Problem statement: Say how many lines in the entries below have the word "스터디언" in them, giving only the number.

Materials provided:
____

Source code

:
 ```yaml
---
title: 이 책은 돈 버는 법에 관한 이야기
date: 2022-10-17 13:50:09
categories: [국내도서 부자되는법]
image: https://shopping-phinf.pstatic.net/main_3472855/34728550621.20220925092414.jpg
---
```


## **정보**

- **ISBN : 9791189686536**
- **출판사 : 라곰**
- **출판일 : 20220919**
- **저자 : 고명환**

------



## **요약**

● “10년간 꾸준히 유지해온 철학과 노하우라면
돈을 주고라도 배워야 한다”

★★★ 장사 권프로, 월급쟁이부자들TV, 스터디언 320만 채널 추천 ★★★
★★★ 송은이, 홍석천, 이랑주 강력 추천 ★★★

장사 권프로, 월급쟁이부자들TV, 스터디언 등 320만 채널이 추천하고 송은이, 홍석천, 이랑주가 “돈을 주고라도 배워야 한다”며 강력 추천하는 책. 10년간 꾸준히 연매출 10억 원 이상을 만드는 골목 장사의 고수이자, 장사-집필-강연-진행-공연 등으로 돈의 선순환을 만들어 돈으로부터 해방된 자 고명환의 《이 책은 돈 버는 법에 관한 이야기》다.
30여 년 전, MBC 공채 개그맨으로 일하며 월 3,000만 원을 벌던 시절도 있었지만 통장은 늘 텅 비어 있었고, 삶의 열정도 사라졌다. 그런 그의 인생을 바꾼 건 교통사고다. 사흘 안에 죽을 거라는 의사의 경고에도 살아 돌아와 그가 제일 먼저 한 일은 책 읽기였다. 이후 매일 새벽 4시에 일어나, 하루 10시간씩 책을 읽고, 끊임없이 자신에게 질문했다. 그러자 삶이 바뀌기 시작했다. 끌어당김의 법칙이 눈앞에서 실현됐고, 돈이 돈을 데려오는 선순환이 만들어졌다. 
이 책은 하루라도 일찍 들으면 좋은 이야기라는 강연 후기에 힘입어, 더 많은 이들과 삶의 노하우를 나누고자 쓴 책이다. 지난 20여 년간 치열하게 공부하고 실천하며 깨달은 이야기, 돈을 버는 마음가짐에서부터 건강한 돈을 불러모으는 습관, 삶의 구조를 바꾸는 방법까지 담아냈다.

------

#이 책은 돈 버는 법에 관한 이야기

____

Written response: 2